В комнату входит Ольга Владимировна, и Исаев сменяет гнев на показную и неестественную для него милость.
— Раз все в сборе, я могу поделиться решением, которое принял сегодня утром.
— Какое решение? — сдержанно интересуется Ольга Владимировна, прижимая ладонь к тонкой шее, и с беспокойством поглядывая на дочь.
— Мы выдаем Еву замуж. Круглов давно заводил эту тему, и сегодня, — внушительная пауза, — я дал добро.
Внутри Евы разрывается бомба.
— Что ты сделал? — задушено восклицает мать, в то время как дочь застывает, словно бездыханная статуя. — Павел, это не выход. Ей всего восемнадцать. Какая свадьба?
— В январе Еве исполнится девятнадцать. В феврале свадьбу сыграем.
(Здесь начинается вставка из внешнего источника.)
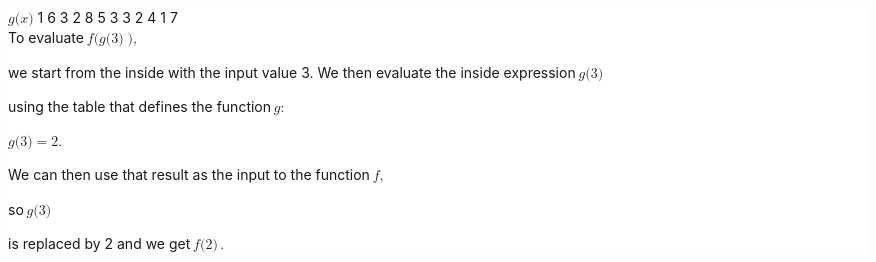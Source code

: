 </th>
<th data-align="center"><math xmlns="http://www.w3.org/1998/Math/MathML">
<mrow>
<mi>g</mi><mo stretchy="false">(</mo><mi>x</mi><mo stretchy="false">)</mo></mrow>
</math>
</th>
</tr>
</thead><tbody>
<tr>
<td data-align="center">1</td>
<td data-align="center">6</td>
<td data-align="center">3</td>
</tr>
<tr>
<td data-align="center">2</td>
<td data-align="center">8</td>
<td data-align="center">5</td>
</tr>
<tr>
<td data-align="center">3</td>
<td data-align="center">3</td>
<td data-align="center">2</td>
</tr>
<tr>
<td data-align="center">4</td>
<td data-align="center">1</td>
<td data-align="center">7</td>
</tr>
</tbody></table>
</div>
<div data-type="solution" class="solution" markdown="1">
To evaluate<math xmlns="http://www.w3.org/1998/Math/MathML"> <mrow> <mtext> </mtext><mi>f</mi><mo stretchy="false">(</mo><mi>g</mi><mo stretchy="false">(</mo><mn>3</mn><mo stretchy="false">)</mo><mo stretchy="false">),</mo><mtext> </mtext></mrow> </math>

we start from the inside with the input value 3. We then evaluate the inside expression<math xmlns="http://www.w3.org/1998/Math/MathML"> <mrow> <mtext> </mtext><mi>g</mi><mo stretchy="false">(</mo><mn>3</mn><mo stretchy="false">)</mo><mtext> </mtext></mrow> </math>

using the table that defines the function<math xmlns="http://www.w3.org/1998/Math/MathML"> <mrow> <mtext> </mtext><mi>g</mi><mo>:</mo><mtext> </mtext></mrow> </math>

<math xmlns="http://www.w3.org/1998/Math/MathML"> <mrow> <mi>g</mi><mo stretchy="false">(</mo><mn>3</mn><mo stretchy="false">)</mo><mo>=</mo><mn>2.</mn><mtext> </mtext></mrow> </math>

We can then use that result as the input to the function<math xmlns="http://www.w3.org/1998/Math/MathML"> <mrow> <mtext> </mtext><mi>f</mi><mo>,</mo><mtext> </mtext></mrow> </math>

so<math xmlns="http://www.w3.org/1998/Math/MathML"> <mrow> <mtext> </mtext><mi>g</mi><mo stretchy="false">(</mo><mn>3</mn><mo stretchy="false">)</mo><mtext> </mtext></mrow> </math>

is replaced by 2 and we get<math xmlns="http://www.w3.org/1998/Math/MathML"> <mrow> <mtext> </mtext><mi>f</mi><mo stretchy="false">(</mo><mn>2</mn><mo stretchy="false">)</mo><mo>.</mo><mtext> </mtext></mrow> </math>
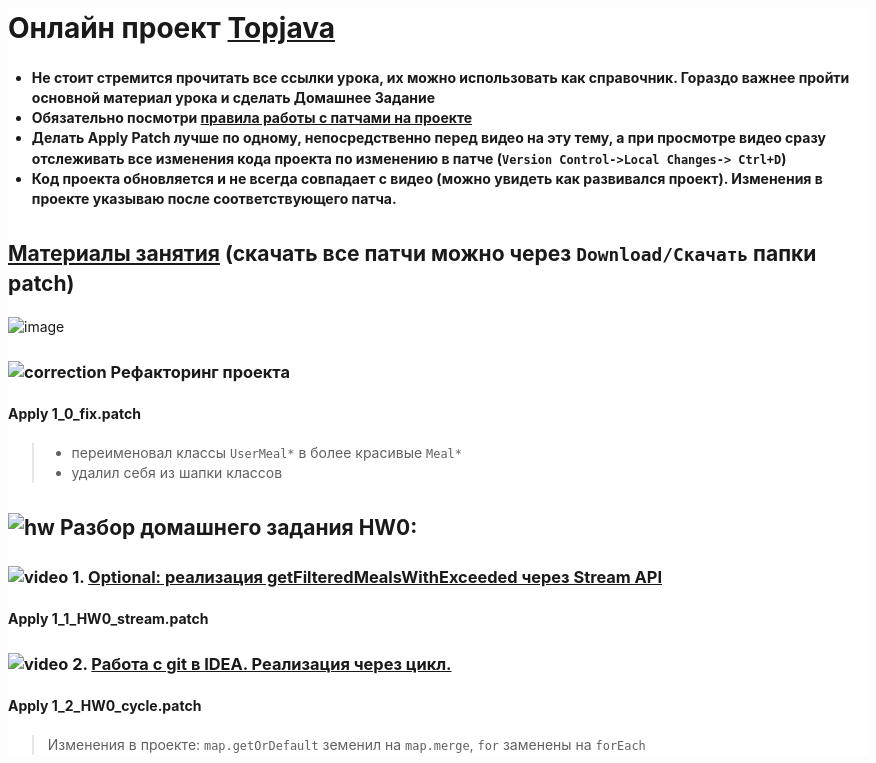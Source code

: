 # Онлайн проект <a href="https://github.com/JavaWebinar/topjava">Topjava</a>
- **Не стоит стремится прочитать все ссылки урока, их можно использовать как справочник. Гораздо важнее пройти основной материал урока и сделать Домашнее Задание**
- **Обязательно посмотри <a href="https://github.com/JavaOPs/topjava/wiki/Git#%D0%9F%D1%80%D0%B0%D0%B2%D0%B8%D0%BB%D0%B0-%D1%80%D0%B0%D0%B1%D0%BE%D1%82%D1%8B-%D1%81-%D0%BF%D0%B0%D1%82%D1%87%D0%B0%D0%BC%D0%B8-%D0%BD%D0%B0-%D0%BF%D1%80%D0%BE%D0%B5%D0%BA%D1%82%D0%B5">правила работы с патчами на проекте</a>**
- **Делать Apply Patch лучше по одному, непосредственно перед видео на эту тему, а при просмотре видео сразу отслеживать все изменения кода проекта по изменению в патче (`Version Control->Local Changes-> Ctrl+D`)**
- **Код проекта обновляется и не всегда совпадает с видео (можно увидеть как развивался проект). Изменения в проекте указываю после соответствующего патча.** 

## <a href="https://drive.google.com/drive/u/0/folders/0B9Ye2auQ_NsFfm5hSHEtbmxmN2kxb0NocVRwWl9KanowWXVCVXRZTlhaM09wQUswZkRidTA">Материалы занятия</a> (скачать все патчи можно через `Download/Скачать` папки patch)
![image](https://cloud.githubusercontent.com/assets/13649199/18330295/5f2ca214-7560-11e6-8e1e-c0494f798c37.png)

### ![correction](https://cloud.githubusercontent.com/assets/13649199/13672935/ef09ec1e-e6e7-11e5-9f79-d1641c05cbe6.png) Рефакторинг проекта

#### Apply 1_0_fix.patch
> - переименовал классы `UserMeal*` в более красивые `Meal*`
> - удалил себя из шапки классов

## ![hw](https://cloud.githubusercontent.com/assets/13649199/13672719/09593080-e6e7-11e5-81d1-5cb629c438ca.png) Разбор домашнего задания HW0:
### ![video](https://cloud.githubusercontent.com/assets/13649199/13672715/06dbc6ce-e6e7-11e5-81a9-04fbddb9e488.png) 1. <a href="https://drive.google.com/open?id=0B9Ye2auQ_NsFOGU0a3ZUbFo3Skk">Optional: реализация getFilteredMealsWithExceeded через Stream API</a>
#### Apply 1_1_HW0_stream.patch

### ![video](https://cloud.githubusercontent.com/assets/13649199/13672715/06dbc6ce-e6e7-11e5-81a9-04fbddb9e488.png) 2. <a href="https://drive.google.com/open?id=0B9Ye2auQ_NsFdTJIQUExajZWWkE">Работа с git в IDEA. Реализация через цикл.</a>
#### Apply 1_2_HW0_cycle.patch

> Изменения в проекте: `map.getOrDefault` земенил на `map.merge`, `for` заменены на `forEach`
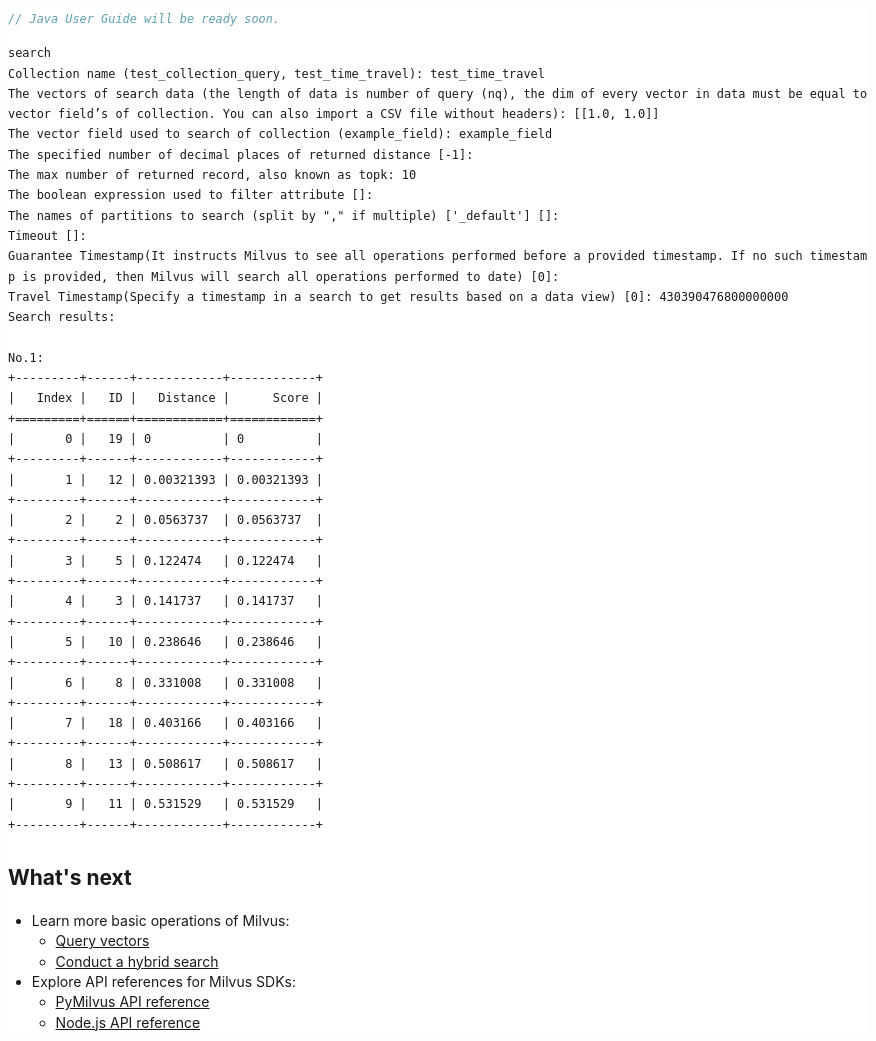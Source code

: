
 ```java
// Java User Guide will be ready soon.
```

```cli
search 
Collection name (test_collection_query, test_time_travel): test_time_travel
The vectors of search data (the length of data is number of query (nq), the dim of every vector in data must be equal to vector field’s of collection. You can also import a CSV file without headers): [[1.0, 1.0]]
The vector field used to search of collection (example_field): example_field
The specified number of decimal places of returned distance [-1]: 
The max number of returned record, also known as topk: 10
The boolean expression used to filter attribute []: 
The names of partitions to search (split by "," if multiple) ['_default'] []: 
Timeout []: 
Guarantee Timestamp(It instructs Milvus to see all operations performed before a provided timestamp. If no such timestamp is provided, then Milvus will search all operations performed to date) [0]: 
Travel Timestamp(Specify a timestamp in a search to get results based on a data view) [0]: 430390476800000000
Search results:

No.1:
+---------+------+------------+------------+
|   Index |   ID |   Distance |      Score |
+=========+======+============+============+
|       0 |   19 | 0          | 0          |
+---------+------+------------+------------+
|       1 |   12 | 0.00321393 | 0.00321393 |
+---------+------+------------+------------+
|       2 |    2 | 0.0563737  | 0.0563737  |
+---------+------+------------+------------+
|       3 |    5 | 0.122474   | 0.122474   |
+---------+------+------------+------------+
|       4 |    3 | 0.141737   | 0.141737   |
+---------+------+------------+------------+
|       5 |   10 | 0.238646   | 0.238646   |
+---------+------+------------+------------+
|       6 |    8 | 0.331008   | 0.331008   |
+---------+------+------------+------------+
|       7 |   18 | 0.403166   | 0.403166   |
+---------+------+------------+------------+
|       8 |   13 | 0.508617   | 0.508617   |
+---------+------+------------+------------+
|       9 |   11 | 0.531529   | 0.531529   |
+---------+------+------------+------------+
```

## What's next

- Learn more basic operations of Milvus:
  - [Query vectors](query.md)
  - [Conduct a hybrid search](hybridsearch.md)
- Explore API references for Milvus SDKs:
  - [PyMilvus API reference](/api-reference/pymilvus/v{{var.milvus_python_sdk_version}}/tutorial.html)
  - [Node.js API reference](/api-reference/node/v{{var.milvus_node_sdk_version}}/tutorial.html)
— Господи, Боже мой! Павел… Она не готова к замужеству. Это делу не поможет…
По лицу Исаева идут красные пятна.
— Я принял решение. И никто из вас двоих на исход событий не повлияет! Даже ты, дорогая моя.
Едкие нотки во властном голосе отца выталкивают Еву из оцепенения. Она вскакивает на ноги. Лихорадочно переводит взгляд от матери к отцу и обратно, отказываясь верить в неизбежное. Дрожит всем телом, не имея физической возможности взять себя под контроль.
— Ни за что на свете!!! Ни за что! Слышите меня? — с надрывом кричит она, обезумев от гнева и отчаяния. — Ни за что на свете я не выйду замуж за Круглова. Лучше сразу пристрелите меня!